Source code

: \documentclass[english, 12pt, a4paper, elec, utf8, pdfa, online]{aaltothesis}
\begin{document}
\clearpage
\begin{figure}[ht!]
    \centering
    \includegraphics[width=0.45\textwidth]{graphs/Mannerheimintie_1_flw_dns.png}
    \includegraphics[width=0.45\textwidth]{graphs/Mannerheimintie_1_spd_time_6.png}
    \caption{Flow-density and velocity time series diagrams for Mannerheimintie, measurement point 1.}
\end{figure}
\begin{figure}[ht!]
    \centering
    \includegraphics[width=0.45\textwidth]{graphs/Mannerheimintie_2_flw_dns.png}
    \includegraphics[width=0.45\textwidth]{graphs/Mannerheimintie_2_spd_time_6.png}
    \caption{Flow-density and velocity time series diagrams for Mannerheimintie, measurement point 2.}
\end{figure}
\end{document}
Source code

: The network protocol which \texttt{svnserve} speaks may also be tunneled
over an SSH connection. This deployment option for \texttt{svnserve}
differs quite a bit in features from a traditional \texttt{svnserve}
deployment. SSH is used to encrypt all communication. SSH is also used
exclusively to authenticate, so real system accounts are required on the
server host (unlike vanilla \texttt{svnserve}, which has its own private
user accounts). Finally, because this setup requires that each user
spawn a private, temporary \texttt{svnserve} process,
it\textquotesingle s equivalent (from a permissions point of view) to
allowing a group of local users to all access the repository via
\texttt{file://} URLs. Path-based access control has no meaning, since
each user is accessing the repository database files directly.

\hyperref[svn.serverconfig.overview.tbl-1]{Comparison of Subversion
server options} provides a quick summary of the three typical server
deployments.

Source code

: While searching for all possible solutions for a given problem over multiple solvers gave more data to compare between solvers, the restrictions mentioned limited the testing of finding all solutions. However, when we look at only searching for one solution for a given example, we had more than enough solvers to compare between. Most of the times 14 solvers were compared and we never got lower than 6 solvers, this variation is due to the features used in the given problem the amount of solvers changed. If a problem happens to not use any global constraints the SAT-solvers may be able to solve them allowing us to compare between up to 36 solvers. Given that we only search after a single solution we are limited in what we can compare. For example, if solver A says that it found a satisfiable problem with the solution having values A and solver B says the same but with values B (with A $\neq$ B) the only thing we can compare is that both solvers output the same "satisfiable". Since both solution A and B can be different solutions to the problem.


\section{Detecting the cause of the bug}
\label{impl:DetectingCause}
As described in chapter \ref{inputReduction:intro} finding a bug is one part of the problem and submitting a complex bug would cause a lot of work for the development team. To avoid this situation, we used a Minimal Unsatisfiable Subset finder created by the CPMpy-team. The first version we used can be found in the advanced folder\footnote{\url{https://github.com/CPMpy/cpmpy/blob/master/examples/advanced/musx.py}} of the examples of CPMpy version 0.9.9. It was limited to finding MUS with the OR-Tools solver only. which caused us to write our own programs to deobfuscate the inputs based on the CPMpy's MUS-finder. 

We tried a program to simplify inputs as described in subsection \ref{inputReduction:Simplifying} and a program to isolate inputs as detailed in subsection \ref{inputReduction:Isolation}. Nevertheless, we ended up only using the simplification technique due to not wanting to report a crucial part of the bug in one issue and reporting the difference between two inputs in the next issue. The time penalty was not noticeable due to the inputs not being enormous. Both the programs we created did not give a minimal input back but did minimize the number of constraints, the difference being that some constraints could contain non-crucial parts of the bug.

◆ ◆ ◆ ◆

# [About this exercise]
Copy the data above in its entirety, exactly as given.

# [Reply to the task]
Source code

: \documentclass[english, 12pt, a4paper, elec, utf8, pdfa, online]{aaltothesis}
\begin{document}
\clearpage
\begin{figure}[ht!]
    \centering
    \includegraphics[width=0.45\textwidth]{graphs/Mannerheimintie_1_flw_dns.png}
    \includegraphics[width=0.45\textwidth]{graphs/Mannerheimintie_1_spd_time_6.png}
    \caption{Flow-density and velocity time series diagrams for Mannerheimintie, measurement point 1.}
\end{figure}
\begin{figure}[ht!]
    \centering
    \includegraphics[width=0.45\textwidth]{graphs/Mannerheimintie_2_flw_dns.png}
    \includegraphics[width=0.45\textwidth]{graphs/Mannerheimintie_2_spd_time_6.png}
    \caption{Flow-density and velocity time series diagrams for Mannerheimintie, measurement point 2.}
\end{figure}
\end{document}
Source code

: The network protocol which \texttt{svnserve} speaks may also be tunneled
over an SSH connection. This deployment option for \texttt{svnserve}
differs quite a bit in features from a traditional \texttt{svnserve}
deployment. SSH is used to encrypt all communication. SSH is also used
exclusively to authenticate, so real system accounts are required on the
server host (unlike vanilla \texttt{svnserve}, which has its own private
user accounts). Finally, because this setup requires that each user
spawn a private, temporary \texttt{svnserve} process,
it\textquotesingle s equivalent (from a permissions point of view) to
allowing a group of local users to all access the repository via
\texttt{file://} URLs. Path-based access control has no meaning, since
each user is accessing the repository database files directly.

\hyperref[svn.serverconfig.overview.tbl-1]{Comparison of Subversion
server options} provides a quick summary of the three typical server
deployments.

Source code

: While searching for all possible solutions for a given problem over multiple solvers gave more data to compare between solvers, the restrictions mentioned limited the testing of finding all solutions. However, when we look at only searching for one solution for a given example, we had more than enough solvers to compare between. Most of the times 14 solvers were compared and we never got lower than 6 solvers, this variation is due to the features used in the given problem the amount of solvers changed. If a problem happens to not use any global constraints the SAT-solvers may be able to solve them allowing us to compare between up to 36 solvers. Given that we only search after a single solution we are limited in what we can compare. For example, if solver A says that it found a satisfiable problem with the solution having values A and solver B says the same but with values B (with A $\neq$ B) the only thing we can compare is that both solvers output the same "satisfiable". Since both solution A and B can be different solutions to the problem.


\section{Detecting the cause of the bug}
\label{impl:DetectingCause}
As described in chapter \ref{inputReduction:intro} finding a bug is one part of the problem and submitting a complex bug would cause a lot of work for the development team. To avoid this situation, we used a Minimal Unsatisfiable Subset finder created by the CPMpy-team. The first version we used can be found in the advanced folder\footnote{\url{https://github.com/CPMpy/cpmpy/blob/master/examples/advanced/musx.py}} of the examples of CPMpy version 0.9.9. It was limited to finding MUS with the OR-Tools solver only. which caused us to write our own programs to deobfuscate the inputs based on the CPMpy's MUS-finder. 

We tried a program to simplify inputs as described in subsection \ref{inputReduction:Simplifying} and a program to isolate inputs as detailed in subsection \ref{inputReduction:Isolation}. Nevertheless, we ended up only using the simplification technique due to not wanting to report a crucial part of the bug in one issue and reporting the difference between two inputs in the next issue. The time penalty was not noticeable due to the inputs not being enormous. Both the programs we created did not give a minimal input back but did minimize the number of constraints, the difference being that some constraints could contain non-crucial parts of the bug.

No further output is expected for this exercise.